Nee, dat is niet helemaal correct. Uit het gegeven dat zo'n 65% van alle legalisatieaanvragen wel gehonoreerd wordt, kan afgeleid worden dat in de meeste gevallen de persoonsgegevens uit de aanvraag wel degelijk bevestigd kunnen worden door andere bronnen, zoals registers van ziekenhuizen, kerken of scholen.

Vraag 4
Is het waar dat vervangende geboortebewijzen afkomstig uit Ghana en Nigeria niet worden gelegaliseerd door de Nederlandse vertegenwoordiging in die landen, omdat de geboortegegevens niet kunnen worden bevestigd door bijvoorbeeld inschrijving op scholen en kerken?

Vraag 5

Hoe kunnen de gegevens die in het vervangende geboortebewijs staan aangegeven, worden geverifieerd indien er geen volledige gegevens, bijvoorbeeld geboortedata, bekend zijn bij de bovengenoemde (of andere) instellingen?

Vraag 6

Kunt u aangeven welk percentage van de vervangende geboortebewijzen afkomstig uit Nigeria en Ghana, wordt gelegaliseerd na een inhoudelijke verificatie?

Antwoord 4,5,6
In Nigeria worden overwegend vervangende geboortebewijzen ter legalisatie aangeboden.

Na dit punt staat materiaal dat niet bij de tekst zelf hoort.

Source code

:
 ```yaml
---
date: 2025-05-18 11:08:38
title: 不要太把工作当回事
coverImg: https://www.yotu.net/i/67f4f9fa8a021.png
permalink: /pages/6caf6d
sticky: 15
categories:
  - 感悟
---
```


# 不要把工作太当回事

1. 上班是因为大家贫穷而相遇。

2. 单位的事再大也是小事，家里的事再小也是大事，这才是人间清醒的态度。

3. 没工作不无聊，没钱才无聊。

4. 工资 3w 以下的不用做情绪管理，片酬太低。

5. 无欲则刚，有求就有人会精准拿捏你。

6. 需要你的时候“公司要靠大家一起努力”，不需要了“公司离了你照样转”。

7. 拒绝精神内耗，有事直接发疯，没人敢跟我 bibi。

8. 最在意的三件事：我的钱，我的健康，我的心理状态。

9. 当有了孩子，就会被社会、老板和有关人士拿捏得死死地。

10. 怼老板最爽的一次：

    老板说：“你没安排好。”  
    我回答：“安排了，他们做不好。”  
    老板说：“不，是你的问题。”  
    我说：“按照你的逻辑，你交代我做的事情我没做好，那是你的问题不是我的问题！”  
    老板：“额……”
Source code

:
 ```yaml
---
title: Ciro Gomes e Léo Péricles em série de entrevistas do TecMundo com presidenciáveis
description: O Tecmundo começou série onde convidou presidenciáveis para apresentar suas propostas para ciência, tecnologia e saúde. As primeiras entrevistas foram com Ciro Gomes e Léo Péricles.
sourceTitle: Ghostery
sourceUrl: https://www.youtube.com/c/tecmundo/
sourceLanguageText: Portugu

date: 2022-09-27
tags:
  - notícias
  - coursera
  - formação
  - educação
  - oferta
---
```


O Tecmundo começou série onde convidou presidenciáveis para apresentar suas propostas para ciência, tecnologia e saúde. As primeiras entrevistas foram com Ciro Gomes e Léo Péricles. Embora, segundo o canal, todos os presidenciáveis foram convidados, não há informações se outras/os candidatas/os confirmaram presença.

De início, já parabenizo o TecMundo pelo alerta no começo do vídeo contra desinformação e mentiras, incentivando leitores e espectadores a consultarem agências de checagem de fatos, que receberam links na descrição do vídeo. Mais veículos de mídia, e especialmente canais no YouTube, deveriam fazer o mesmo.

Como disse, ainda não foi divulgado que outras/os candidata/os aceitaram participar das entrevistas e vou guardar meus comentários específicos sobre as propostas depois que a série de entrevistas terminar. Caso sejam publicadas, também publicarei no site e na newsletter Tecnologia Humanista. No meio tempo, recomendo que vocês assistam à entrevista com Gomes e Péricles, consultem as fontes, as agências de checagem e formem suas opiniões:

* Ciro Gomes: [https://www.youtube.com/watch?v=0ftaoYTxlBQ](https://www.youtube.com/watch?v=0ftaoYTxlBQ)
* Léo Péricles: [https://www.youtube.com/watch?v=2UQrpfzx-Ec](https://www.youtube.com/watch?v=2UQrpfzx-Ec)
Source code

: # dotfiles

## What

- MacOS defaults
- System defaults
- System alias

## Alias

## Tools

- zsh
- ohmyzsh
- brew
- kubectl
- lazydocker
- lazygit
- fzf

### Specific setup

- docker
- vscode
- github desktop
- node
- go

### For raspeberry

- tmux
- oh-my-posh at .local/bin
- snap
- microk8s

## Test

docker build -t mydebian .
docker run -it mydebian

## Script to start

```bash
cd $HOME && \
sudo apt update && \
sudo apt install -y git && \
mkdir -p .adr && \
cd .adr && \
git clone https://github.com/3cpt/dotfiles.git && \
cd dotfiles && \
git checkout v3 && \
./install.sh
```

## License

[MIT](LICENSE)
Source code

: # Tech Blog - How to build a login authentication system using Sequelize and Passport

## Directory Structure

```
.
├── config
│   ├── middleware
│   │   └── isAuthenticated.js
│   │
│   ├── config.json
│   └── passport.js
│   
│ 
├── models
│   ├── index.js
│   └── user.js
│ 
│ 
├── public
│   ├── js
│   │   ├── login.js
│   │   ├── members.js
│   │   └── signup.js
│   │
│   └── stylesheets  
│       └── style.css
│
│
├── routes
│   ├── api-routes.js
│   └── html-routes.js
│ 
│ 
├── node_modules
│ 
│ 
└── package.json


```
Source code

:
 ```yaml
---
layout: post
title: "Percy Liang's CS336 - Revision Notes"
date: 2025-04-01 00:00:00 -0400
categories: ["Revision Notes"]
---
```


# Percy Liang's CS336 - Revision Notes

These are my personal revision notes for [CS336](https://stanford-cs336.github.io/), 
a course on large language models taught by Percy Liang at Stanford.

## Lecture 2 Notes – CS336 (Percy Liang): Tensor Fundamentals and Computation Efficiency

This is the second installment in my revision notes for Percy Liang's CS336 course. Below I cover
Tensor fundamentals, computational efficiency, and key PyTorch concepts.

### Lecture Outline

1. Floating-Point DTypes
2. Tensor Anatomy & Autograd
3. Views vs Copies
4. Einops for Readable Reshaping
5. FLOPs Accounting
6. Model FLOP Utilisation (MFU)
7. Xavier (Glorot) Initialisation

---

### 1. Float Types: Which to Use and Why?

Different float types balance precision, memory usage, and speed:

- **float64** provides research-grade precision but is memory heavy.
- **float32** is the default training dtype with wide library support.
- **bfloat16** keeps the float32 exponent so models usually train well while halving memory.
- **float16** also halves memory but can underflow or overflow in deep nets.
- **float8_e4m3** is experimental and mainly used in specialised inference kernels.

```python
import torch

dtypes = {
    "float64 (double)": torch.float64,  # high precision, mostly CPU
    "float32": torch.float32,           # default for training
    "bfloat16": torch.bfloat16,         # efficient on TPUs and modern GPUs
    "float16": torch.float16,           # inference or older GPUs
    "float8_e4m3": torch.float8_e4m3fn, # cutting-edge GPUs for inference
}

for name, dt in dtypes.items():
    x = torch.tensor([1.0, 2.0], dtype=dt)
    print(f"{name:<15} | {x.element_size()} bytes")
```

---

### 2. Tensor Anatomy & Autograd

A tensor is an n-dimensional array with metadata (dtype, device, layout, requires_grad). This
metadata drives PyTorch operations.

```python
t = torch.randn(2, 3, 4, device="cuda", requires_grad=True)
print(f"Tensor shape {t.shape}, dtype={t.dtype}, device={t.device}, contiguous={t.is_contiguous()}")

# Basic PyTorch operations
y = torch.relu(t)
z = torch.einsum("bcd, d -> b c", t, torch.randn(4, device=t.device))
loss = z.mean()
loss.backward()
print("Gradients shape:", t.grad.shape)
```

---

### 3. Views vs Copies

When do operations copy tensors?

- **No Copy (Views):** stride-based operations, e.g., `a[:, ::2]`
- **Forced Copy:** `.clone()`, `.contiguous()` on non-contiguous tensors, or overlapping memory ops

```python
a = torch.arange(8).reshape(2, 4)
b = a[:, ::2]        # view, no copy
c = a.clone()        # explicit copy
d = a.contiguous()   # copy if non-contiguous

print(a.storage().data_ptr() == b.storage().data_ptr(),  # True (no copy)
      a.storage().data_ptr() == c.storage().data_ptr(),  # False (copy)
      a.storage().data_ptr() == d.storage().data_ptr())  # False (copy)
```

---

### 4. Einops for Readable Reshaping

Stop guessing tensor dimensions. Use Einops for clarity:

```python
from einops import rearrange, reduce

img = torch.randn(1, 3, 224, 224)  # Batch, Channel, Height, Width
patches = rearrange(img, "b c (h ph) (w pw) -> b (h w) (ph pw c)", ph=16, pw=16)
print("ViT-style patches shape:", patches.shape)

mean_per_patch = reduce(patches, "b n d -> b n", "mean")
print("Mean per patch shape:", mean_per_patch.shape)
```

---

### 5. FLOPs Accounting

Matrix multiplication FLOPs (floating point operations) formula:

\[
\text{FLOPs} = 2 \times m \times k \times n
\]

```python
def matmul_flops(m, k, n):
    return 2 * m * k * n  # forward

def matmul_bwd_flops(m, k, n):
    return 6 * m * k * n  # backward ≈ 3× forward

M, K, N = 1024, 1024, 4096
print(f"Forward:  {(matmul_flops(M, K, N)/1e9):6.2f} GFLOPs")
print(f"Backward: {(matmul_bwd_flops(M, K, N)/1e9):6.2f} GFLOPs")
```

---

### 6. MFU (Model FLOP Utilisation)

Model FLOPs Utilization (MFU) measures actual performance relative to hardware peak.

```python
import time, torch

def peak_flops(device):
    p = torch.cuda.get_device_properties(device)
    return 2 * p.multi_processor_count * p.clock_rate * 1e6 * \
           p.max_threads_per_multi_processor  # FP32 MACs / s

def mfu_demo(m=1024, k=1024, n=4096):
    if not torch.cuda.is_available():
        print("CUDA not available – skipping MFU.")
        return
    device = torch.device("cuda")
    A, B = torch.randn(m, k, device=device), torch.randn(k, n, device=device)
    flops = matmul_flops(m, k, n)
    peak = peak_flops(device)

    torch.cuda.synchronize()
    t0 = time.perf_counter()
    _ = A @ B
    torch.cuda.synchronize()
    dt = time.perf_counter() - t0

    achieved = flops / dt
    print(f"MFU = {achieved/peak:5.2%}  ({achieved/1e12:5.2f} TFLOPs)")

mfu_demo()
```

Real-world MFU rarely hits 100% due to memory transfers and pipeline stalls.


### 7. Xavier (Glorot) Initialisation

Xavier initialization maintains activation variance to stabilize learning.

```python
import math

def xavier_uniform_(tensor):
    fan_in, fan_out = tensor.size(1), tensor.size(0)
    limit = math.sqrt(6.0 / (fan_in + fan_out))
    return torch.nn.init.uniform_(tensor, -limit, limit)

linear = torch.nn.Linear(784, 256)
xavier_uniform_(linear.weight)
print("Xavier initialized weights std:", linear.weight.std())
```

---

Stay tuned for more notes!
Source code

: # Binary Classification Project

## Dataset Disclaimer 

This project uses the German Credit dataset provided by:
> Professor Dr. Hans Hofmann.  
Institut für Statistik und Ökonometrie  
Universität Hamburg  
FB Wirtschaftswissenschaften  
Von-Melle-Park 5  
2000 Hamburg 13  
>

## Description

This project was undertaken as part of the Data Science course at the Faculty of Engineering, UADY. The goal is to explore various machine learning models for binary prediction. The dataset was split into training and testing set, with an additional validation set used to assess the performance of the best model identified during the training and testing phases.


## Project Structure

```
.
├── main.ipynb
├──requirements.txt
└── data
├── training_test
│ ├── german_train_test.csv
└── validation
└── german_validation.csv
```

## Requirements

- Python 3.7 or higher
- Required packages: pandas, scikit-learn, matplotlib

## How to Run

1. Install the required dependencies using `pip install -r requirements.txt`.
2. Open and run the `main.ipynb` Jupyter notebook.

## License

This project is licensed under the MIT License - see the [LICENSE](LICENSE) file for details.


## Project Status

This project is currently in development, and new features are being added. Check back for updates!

Voor het in te stellen verificatieonderzoek hebben geboortebewijzen en vervangende geboortebewijzen een gelijke waarde. Gelet hierop wordt geen aparte registratie van vervangende geboortebewijzen bijgehouden. De Ghanese administratie kent geen vervangende geboortebewijzen.

Vraag 7

Welke consequentie heeft het niet legaliseren van vervangende geboortebewijzen? Kan dit betekenen dat Nederlanders hun partner dan wel echtgenoot niet kunnen laten overkomen uit Nigeria en Ghana, terwijl wel aan de overige voorwaarden voor gezinsvorming dan wel gezinshereniging wordt voldaan? In hoeverre acht u deze praktijk in strijd met Artikel 8 van het Europees Verdrag inzake de Rechten van de Mens?

Antwoord

Voor onderdanen van de vijf zogeheten probleemlanden, waaronder Nigeria en Ghana, geldt ten aanzien van het genoegzaam aantonen van de identiteit dat zij ter afgifte van de machtiging tot voorlopig verblijf naast een geldig document voor grensoverschrijding, een geverifieerde en gelegaliseerde geboorteakte dienen te overleggen. Wanneer deze akte ontbreekt staat hun identiteit niet vast. In dat geval is niet gewaarborgd dat de machtiging tot voorlopig verblijf wordt afgegeven aan de juiste persoon en wordt de afgifte doorgaans geweigerd. Indien de identiteit van de vreemdeling niet vast staat wordt er niet toegekomen aan een toetsing in het kader van artikel 8 van het Europees Verdrag inzake de Rechten van de Mens.

Echter, indien de identiteit op andere wijze is vast komen te staan wordt er in beginsel zowel in het geval van gezinsvorming als gezinshereniging een belangenafweging gemaakt door de minister voor Vreemdelingenzaken en Integratie.

Deze praktijk is voorts zowel in geval van gezinsvorming als gezinshereniging niet strijdig met artikel 8 van het Europees Verdrag inzake de Rechten van de Mens. Het in dit verband gevoerde beleid vindt steun in de jurisprudentie. In geval van gezinsvorming is er geen sprake van inmenging in het recht op respect voor gezinsleven. Tevens is er geen sprake van een positieve verplichting. Er is namelijk in het algemeen geen verplichting om de domicilie keuze te eerbiedigen en het gezinsleven kan in het algemeen ook in het land van herkomst worden uitgeoefend. In het geval van gezinshereniging kan er sprake zijn van inmenging en wordt beoordeeld of die inmenging is gerechtvaardigd.